Each record in the listing below is to be duplicated exactly.

§ SOURCE INFORMATION:
▬▬▬▬▬▬▬▬▬▬

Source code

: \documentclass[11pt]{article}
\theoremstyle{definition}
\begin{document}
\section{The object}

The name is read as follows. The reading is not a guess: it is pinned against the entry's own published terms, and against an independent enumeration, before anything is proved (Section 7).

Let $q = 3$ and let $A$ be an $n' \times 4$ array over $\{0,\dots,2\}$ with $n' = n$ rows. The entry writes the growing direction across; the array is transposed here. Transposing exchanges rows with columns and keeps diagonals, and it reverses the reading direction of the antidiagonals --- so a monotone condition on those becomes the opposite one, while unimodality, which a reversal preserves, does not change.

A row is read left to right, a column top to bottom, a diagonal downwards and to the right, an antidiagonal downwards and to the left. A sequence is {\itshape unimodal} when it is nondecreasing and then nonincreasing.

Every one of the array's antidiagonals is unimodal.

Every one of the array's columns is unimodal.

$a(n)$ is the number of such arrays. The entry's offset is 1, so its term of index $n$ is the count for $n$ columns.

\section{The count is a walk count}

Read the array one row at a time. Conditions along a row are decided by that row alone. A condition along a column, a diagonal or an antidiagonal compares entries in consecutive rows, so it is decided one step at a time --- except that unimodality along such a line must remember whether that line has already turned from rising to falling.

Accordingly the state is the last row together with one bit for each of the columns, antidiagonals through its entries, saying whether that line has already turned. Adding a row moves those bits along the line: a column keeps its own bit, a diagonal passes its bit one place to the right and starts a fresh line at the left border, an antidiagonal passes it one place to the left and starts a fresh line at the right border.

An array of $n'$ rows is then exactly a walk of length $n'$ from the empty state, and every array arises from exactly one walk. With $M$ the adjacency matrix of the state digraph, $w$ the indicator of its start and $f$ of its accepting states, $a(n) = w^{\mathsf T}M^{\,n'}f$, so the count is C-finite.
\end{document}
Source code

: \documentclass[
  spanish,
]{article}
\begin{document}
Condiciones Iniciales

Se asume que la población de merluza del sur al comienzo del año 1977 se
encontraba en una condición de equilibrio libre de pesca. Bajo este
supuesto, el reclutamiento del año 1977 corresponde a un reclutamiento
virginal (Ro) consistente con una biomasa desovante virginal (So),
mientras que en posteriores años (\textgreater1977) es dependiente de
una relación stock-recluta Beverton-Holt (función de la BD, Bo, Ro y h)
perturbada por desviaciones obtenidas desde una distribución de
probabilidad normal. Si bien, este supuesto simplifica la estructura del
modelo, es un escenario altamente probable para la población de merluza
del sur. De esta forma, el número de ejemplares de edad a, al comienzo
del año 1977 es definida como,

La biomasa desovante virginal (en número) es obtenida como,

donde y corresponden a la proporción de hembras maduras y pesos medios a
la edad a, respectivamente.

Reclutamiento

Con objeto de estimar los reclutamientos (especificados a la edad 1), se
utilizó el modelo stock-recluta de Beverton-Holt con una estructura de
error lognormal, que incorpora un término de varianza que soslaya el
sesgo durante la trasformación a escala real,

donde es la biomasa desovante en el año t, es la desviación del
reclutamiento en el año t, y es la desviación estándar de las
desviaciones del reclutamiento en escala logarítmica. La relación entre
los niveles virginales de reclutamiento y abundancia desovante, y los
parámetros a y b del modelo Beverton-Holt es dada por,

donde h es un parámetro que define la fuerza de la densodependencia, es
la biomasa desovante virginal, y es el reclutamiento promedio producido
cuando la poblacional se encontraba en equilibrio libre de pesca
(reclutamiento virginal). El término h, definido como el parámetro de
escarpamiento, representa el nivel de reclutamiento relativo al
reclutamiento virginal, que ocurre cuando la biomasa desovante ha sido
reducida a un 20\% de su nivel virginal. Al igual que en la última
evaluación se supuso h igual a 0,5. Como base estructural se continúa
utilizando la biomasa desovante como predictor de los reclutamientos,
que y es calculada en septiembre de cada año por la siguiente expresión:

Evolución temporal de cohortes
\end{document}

▬▬▬▬▬▬▬▬▬▬

§ SOLUTION:
Source code

: \documentclass[11pt]{article}
\theoremstyle{definition}
\begin{document}
\section{The object}

The name is read as follows. The reading is not a guess: it is pinned against the entry's own published terms, and against an independent enumeration, before anything is proved (Section 7).

Let $q = 3$ and let $A$ be an $n' \times 4$ array over $\{0,\dots,2\}$ with $n' = n$ rows. The entry writes the growing direction across; the array is transposed here. Transposing exchanges rows with columns and keeps diagonals, and it reverses the reading direction of the antidiagonals --- so a monotone condition on those becomes the opposite one, while unimodality, which a reversal preserves, does not change.

A row is read left to right, a column top to bottom, a diagonal downwards and to the right, an antidiagonal downwards and to the left. A sequence is {\itshape unimodal} when it is nondecreasing and then nonincreasing.

Every one of the array's antidiagonals is unimodal.

Every one of the array's columns is unimodal.

$a(n)$ is the number of such arrays. The entry's offset is 1, so its term of index $n$ is the count for $n$ columns.

\section{The count is a walk count}

Read the array one row at a time. Conditions along a row are decided by that row alone. A condition along a column, a diagonal or an antidiagonal compares entries in consecutive rows, so it is decided one step at a time --- except that unimodality along such a line must remember whether that line has already turned from rising to falling.

Accordingly the state is the last row together with one bit for each of the columns, antidiagonals through its entries, saying whether that line has already turned. Adding a row moves those bits along the line: a column keeps its own bit, a diagonal passes its bit one place to the right and starts a fresh line at the left border, an antidiagonal passes it one place to the left and starts a fresh line at the right border.

An array of $n'$ rows is then exactly a walk of length $n'$ from the empty state, and every array arises from exactly one walk. With $M$ the adjacency matrix of the state digraph, $w$ the indicator of its start and $f$ of its accepting states, $a(n) = w^{\mathsf T}M^{\,n'}f$, so the count is C-finite.
\end{document}
Source code

: \documentclass[
  spanish,
]{article}
\begin{document}
Condiciones Iniciales

Se asume que la población de merluza del sur al comienzo del año 1977 se
encontraba en una condición de equilibrio libre de pesca. Bajo este
supuesto, el reclutamiento del año 1977 corresponde a un reclutamiento
virginal (Ro) consistente con una biomasa desovante virginal (So),
mientras que en posteriores años (\textgreater1977) es dependiente de
una relación stock-recluta Beverton-Holt (función de la BD, Bo, Ro y h)
perturbada por desviaciones obtenidas desde una distribución de
probabilidad normal. Si bien, este supuesto simplifica la estructura del
modelo, es un escenario altamente probable para la población de merluza
del sur. De esta forma, el número de ejemplares de edad a, al comienzo
del año 1977 es definida como,

La biomasa desovante virginal (en número) es obtenida como,

donde y corresponden a la proporción de hembras maduras y pesos medios a
la edad a, respectivamente.

Reclutamiento

Con objeto de estimar los reclutamientos (especificados a la edad 1), se
utilizó el modelo stock-recluta de Beverton-Holt con una estructura de
error lognormal, que incorpora un término de varianza que soslaya el
sesgo durante la trasformación a escala real,

donde es la biomasa desovante en el año t, es la desviación del
reclutamiento en el año t, y es la desviación estándar de las
desviaciones del reclutamiento en escala logarítmica. La relación entre
los niveles virginales de reclutamiento y abundancia desovante, y los
parámetros a y b del modelo Beverton-Holt es dada por,

donde h es un parámetro que define la fuerza de la densodependencia, es
la biomasa desovante virginal, y es el reclutamiento promedio producido
cuando la poblacional se encontraba en equilibrio libre de pesca
(reclutamiento virginal). El término h, definido como el parámetro de
escarpamiento, representa el nivel de reclutamiento relativo al
reclutamiento virginal, que ocurre cuando la biomasa desovante ha sido
reducida a un 20\% de su nivel virginal. Al igual que en la última
evaluación se supuso h igual a 0,5. Como base estructural se continúa
utilizando la biomasa desovante como predictor de los reclutamientos,
que y es calculada en septiembre de cada año por la siguiente expresión:

Evolución temporal de cohortes
\end{document}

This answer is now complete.